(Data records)
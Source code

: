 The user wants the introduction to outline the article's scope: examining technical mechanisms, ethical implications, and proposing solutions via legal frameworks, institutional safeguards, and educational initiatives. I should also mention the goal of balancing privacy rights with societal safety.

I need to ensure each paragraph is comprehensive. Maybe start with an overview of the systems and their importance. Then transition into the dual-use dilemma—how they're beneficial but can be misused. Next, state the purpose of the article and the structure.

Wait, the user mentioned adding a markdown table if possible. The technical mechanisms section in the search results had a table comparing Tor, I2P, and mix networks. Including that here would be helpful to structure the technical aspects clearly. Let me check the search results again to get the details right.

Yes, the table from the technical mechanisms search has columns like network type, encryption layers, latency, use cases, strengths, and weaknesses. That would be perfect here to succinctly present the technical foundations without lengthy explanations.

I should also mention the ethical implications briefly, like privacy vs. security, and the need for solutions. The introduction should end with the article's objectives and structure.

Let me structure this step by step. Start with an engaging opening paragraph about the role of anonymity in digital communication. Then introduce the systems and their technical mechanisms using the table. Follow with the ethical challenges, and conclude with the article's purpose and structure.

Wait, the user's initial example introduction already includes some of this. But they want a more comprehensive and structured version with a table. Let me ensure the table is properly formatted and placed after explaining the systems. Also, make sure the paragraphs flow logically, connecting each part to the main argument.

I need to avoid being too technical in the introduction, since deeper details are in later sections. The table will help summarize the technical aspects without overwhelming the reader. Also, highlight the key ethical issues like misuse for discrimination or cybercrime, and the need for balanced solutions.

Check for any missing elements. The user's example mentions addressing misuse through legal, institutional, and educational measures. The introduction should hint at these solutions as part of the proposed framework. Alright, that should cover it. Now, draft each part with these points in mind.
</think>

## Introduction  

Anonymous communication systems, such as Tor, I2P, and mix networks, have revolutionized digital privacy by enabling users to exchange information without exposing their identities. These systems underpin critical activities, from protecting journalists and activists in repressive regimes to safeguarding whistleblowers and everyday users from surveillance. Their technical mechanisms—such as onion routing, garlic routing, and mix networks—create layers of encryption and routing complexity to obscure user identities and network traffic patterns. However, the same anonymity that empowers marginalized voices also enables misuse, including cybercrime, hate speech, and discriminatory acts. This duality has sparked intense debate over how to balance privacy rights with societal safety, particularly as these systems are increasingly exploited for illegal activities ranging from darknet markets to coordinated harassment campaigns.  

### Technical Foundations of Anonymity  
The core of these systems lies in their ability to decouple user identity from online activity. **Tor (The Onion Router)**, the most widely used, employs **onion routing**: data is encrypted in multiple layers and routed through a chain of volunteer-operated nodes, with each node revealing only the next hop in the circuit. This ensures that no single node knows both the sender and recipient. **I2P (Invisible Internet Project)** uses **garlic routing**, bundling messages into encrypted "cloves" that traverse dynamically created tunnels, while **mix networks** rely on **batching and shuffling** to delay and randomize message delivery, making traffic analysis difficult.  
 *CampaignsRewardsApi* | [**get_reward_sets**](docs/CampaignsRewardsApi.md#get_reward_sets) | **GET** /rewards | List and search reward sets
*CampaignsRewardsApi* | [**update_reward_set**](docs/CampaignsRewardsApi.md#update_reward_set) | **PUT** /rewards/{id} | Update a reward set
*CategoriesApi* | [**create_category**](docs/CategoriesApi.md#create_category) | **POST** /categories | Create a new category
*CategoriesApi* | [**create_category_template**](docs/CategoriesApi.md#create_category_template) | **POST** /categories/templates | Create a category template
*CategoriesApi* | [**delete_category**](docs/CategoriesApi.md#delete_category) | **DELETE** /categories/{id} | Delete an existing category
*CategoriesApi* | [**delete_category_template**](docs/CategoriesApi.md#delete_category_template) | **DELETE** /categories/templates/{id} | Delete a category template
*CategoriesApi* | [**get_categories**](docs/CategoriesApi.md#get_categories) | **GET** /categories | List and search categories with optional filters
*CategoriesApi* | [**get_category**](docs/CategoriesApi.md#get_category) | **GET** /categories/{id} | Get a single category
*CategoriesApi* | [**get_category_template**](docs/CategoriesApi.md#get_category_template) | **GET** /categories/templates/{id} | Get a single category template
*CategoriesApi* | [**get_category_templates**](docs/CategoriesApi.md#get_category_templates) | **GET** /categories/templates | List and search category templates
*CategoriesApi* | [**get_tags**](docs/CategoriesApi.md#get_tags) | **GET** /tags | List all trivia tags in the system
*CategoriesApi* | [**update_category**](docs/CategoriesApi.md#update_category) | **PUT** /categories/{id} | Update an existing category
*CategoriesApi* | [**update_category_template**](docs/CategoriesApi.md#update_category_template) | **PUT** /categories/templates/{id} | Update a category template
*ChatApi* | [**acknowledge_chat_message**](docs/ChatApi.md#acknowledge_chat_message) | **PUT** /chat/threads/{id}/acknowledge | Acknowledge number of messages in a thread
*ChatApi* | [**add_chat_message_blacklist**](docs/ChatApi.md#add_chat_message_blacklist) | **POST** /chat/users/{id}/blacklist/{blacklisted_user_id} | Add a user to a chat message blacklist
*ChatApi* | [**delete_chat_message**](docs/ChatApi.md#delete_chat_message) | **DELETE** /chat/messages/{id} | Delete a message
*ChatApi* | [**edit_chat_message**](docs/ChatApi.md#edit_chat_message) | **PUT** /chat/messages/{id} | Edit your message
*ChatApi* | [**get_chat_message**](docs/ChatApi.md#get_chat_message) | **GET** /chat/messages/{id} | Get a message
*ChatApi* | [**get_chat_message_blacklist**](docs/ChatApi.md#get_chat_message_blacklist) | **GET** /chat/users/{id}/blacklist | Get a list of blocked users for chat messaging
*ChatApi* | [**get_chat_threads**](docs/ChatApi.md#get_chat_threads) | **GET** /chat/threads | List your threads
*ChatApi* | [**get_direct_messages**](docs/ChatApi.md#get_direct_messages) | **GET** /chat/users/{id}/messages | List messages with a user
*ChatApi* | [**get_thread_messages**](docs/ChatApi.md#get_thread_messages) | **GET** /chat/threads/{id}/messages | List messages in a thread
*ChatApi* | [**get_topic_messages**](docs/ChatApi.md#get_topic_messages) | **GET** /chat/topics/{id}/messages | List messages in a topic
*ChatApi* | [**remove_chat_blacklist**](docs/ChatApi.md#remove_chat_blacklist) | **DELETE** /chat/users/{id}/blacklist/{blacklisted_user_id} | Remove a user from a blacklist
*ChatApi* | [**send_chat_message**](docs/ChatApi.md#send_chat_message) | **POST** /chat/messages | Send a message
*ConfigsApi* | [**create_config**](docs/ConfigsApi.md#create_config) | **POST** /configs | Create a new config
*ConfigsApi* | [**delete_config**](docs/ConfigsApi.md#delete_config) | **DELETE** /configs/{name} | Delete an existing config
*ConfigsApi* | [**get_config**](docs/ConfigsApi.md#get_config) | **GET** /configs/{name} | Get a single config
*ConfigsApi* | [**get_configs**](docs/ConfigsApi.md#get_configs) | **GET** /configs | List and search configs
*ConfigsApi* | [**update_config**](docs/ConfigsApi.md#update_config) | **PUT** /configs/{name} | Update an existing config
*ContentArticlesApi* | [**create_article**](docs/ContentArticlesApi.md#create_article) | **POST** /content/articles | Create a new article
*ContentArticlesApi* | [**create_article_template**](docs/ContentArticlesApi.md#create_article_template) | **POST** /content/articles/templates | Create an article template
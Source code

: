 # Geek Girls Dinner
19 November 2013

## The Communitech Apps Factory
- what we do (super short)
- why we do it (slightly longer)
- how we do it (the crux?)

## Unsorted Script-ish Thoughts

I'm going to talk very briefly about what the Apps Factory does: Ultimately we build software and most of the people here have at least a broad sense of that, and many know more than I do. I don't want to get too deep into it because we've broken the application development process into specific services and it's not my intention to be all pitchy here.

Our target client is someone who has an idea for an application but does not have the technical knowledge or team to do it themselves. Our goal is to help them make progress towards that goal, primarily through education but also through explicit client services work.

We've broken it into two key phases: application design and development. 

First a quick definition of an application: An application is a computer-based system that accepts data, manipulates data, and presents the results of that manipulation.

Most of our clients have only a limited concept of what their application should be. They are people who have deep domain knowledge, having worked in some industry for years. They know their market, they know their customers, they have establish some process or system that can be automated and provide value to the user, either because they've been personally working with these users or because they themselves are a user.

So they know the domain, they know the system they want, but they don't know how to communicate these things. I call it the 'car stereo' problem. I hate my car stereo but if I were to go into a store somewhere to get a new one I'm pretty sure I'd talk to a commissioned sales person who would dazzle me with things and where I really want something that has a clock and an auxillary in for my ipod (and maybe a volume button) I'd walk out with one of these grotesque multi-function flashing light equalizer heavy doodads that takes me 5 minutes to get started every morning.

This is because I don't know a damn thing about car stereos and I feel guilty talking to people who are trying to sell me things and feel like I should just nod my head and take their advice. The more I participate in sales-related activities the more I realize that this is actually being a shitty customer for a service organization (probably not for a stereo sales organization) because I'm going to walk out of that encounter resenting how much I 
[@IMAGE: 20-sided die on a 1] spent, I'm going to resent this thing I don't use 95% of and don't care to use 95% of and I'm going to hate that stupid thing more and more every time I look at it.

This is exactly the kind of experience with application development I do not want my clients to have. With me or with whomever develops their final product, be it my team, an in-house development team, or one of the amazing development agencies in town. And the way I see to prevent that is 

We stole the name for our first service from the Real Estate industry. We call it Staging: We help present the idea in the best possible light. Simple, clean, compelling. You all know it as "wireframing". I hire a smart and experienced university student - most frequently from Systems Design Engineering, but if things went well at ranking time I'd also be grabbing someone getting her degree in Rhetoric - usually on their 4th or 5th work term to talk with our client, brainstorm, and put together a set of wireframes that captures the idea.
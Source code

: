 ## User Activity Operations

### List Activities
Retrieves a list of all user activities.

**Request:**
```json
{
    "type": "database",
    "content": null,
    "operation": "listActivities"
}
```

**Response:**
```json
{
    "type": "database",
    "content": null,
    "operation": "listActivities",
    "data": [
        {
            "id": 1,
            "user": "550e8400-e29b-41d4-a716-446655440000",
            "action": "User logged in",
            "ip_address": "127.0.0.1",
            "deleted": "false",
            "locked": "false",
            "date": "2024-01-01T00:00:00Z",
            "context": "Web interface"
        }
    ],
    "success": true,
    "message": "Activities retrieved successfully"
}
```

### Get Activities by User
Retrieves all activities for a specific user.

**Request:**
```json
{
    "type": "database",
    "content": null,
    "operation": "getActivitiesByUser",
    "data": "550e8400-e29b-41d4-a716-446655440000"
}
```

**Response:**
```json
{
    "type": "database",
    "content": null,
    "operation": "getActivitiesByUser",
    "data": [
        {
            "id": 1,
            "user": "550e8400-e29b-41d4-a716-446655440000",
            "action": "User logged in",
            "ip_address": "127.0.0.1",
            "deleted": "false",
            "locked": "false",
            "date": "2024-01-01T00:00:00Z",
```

» **WORK INSTRUCTIONS**:
For each line above that contains the word "hate", give the line as it is written.

» **COMPLETED TASK**:
Anonymous communication systems, such as Tor, I2P, and mix networks, have revolutionized digital privacy by enabling users to exchange information without exposing their identities. These systems underpin critical activities, from protecting journalists and activists in repressive regimes to safeguarding whistleblowers and everyday users from surveillance. Their technical mechanisms—such as onion routing, garlic routing, and mix networks—create layers of encryption and routing complexity to obscure user identities and network traffic patterns. However, the same anonymity that empowers marginalized voices also enables misuse, including cybercrime, hate speech, and discriminatory acts. This duality has sparked intense debate over how to balance privacy rights with societal safety, particularly as these systems are increasingly exploited for illegal activities ranging from darknet markets to coordinated harassment campaigns.  
So they know the domain, they know the system they want, but they don't know how to communicate these things. I call it the 'car stereo' problem. I hate my car stereo but if I were to go into a store somewhere to get a new one I'm pretty sure I'd talk to a commissioned sales person who would dazzle me with things and where I really want something that has a clock and an auxillary in for my ipod (and maybe a volume button) I'd walk out with one of these grotesque multi-function flashing light equalizer heavy doodads that takes me 5 minutes to get started every morning.
[@IMAGE: 20-sided die on a 1] spent, I'm going to resent this thing I don't use 95% of and don't care to use 95% of and I'm going to hate that stupid thing more and more every time I look at it.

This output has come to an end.